Opting out this past year in order to best prepare for his Open Championship bid at St Andrews – which so nearly came to fruition, damn you Cam Smith!- McIlroy will return to a K Club venue that he lit up in 2016 courtesy of the two finest fairway woods struck in the heat of battle that you’re ever likely to see.

The former champion’s absence was sorely felt by everyone at Mount Juliet last summer, and true to form, McIlroy came in for a boatload of criticism for missing the event. That he propped up the tournament for so long with his foundation, saving it from impending doom before donating the entirety of his winner’s cheque to charity in 2016 is nothing but an inconvenience for the trolls lurking beneath McIlroy articles the internet over; naysayers who scream loudest at any apparent McIlroy wrongdoing, Naysayers noticeable only by their absence when Rory does right.

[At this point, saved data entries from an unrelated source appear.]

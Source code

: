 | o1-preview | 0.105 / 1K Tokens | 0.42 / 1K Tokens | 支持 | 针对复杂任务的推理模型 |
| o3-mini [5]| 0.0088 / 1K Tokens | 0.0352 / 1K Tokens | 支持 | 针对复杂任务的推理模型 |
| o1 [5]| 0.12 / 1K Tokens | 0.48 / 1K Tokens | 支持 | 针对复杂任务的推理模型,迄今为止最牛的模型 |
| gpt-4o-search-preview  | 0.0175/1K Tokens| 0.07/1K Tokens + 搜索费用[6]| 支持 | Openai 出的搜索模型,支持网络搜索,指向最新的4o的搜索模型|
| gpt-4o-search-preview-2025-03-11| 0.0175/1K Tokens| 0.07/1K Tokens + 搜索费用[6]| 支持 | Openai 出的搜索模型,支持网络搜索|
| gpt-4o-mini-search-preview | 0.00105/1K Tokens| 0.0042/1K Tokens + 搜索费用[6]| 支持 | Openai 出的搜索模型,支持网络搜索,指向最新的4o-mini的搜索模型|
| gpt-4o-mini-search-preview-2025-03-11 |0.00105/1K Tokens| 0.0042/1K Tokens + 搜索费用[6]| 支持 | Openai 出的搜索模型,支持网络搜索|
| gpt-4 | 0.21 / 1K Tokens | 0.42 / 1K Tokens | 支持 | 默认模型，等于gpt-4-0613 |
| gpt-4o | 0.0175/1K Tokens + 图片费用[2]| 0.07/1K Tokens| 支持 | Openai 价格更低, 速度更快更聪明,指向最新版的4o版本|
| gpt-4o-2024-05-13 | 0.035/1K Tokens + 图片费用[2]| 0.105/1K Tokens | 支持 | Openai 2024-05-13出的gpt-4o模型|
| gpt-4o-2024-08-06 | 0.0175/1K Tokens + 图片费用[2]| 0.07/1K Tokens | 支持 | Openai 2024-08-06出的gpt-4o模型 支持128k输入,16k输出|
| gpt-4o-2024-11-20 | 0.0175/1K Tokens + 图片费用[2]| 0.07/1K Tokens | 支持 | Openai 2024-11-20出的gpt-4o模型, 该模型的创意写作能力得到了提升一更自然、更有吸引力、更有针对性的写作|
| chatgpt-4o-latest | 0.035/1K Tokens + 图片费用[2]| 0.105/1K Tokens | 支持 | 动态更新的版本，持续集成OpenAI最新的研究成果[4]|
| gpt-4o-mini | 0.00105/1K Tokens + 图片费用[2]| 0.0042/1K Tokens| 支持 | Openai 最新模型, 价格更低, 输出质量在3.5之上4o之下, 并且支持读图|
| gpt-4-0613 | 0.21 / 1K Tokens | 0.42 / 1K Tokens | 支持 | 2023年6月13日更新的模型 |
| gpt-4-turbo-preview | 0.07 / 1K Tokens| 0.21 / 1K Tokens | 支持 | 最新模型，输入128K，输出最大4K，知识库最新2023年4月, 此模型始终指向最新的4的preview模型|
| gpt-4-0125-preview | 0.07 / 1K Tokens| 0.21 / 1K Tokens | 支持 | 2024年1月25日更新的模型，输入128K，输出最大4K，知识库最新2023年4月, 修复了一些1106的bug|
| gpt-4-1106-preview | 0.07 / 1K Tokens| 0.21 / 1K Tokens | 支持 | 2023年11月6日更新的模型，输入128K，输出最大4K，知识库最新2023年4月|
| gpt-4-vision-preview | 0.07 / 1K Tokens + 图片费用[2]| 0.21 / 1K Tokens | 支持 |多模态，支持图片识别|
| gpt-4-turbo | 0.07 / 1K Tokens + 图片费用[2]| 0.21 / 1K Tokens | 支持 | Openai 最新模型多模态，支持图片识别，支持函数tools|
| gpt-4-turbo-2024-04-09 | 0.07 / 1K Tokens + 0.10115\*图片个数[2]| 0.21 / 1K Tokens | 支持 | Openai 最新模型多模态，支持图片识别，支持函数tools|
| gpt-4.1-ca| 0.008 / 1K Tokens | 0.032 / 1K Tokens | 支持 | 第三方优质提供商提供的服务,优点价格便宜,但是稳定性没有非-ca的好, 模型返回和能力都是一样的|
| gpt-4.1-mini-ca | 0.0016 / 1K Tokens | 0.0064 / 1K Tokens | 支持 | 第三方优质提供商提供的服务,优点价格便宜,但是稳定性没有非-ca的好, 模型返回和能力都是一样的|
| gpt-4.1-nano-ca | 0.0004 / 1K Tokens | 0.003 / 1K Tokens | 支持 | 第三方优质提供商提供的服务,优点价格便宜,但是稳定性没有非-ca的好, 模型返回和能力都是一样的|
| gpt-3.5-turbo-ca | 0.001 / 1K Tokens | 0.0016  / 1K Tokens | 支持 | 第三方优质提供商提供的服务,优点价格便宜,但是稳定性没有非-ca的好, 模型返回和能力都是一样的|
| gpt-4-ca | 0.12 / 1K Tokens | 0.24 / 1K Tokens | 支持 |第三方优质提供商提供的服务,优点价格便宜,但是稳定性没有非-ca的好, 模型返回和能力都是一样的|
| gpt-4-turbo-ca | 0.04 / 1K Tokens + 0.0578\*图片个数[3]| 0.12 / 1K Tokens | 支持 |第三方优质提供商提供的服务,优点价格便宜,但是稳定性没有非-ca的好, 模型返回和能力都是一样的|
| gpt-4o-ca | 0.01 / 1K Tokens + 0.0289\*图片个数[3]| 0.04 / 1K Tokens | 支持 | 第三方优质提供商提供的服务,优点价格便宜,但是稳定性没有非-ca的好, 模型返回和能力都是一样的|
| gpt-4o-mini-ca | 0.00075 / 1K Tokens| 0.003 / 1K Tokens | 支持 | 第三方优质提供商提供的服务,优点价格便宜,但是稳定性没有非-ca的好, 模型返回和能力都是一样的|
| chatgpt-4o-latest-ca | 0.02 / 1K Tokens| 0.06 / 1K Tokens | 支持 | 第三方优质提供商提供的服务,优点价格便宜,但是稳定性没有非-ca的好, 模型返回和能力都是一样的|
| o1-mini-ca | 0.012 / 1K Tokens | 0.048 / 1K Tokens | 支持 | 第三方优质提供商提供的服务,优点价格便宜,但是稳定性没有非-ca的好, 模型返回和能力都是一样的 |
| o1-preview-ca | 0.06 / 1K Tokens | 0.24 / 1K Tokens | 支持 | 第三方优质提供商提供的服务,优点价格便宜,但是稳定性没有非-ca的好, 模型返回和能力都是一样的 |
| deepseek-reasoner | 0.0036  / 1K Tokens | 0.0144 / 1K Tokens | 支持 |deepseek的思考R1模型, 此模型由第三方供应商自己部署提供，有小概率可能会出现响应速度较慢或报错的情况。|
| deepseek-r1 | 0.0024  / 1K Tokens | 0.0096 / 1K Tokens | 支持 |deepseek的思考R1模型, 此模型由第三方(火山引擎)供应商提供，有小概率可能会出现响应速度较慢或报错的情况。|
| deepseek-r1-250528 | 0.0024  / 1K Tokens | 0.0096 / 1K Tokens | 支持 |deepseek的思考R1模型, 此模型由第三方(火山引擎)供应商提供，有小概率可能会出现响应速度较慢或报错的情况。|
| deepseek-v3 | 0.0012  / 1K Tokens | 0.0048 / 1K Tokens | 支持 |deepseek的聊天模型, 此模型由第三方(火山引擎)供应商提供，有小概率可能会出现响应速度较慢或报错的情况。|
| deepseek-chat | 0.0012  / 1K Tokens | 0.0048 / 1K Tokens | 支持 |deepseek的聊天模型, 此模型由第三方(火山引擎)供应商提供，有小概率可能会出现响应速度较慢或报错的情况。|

Surprise, surprise, this latest commitment to Irish golf was met with tumbleweeds in the comment section. And I get that people consider supporting your National Open to be the bare minimum a golfer can do, but should the same people vilifying McIlroy for apparent treason on the rare occasion be skips town not tip their cap to his return to Irish shores?

You can be sure if McIlroy announced on Tuesday that he was skipping the Irish Open, social media would’ve gone into meltdown. Instead, McIlroy, the number one drawcard in golf, instantly elevated the tournament, and what followed showed that there’s little interest among keyboard warriors to contribute to a positive online experience.

Unfortunately for the haters, there was no fear of McIlroy ever missing the K Club this time around. He’s been unequivocal in his stance that a change of date would suit him. And in my opinion, when McIlroy’s commitment hinges on a scheduling shift, you do what you can to accommodate him. The tournament’s move to September has clearly done the trick.

Of course, not everything’s perfect. The fact there’ll be no Ryder Cup permutations on the line in Kildare is disappointing to say the least. And yeah the links dream seems dead, and the Scottish holds the plum date on the calendar, but having the world’s number one player, a homegrown one at that, headline the tournament is something that should have any Irish golf fan worth their salt chomping at the bit.

Add in Shane Lowry, Seamus Power, and the countless others sure to be drawn by McIlroy’s presence alone and the 2023 edition of the Irish Open is guaranteed to make for one of the strongest in recent memory.

For next year at least, maybe that should be enough?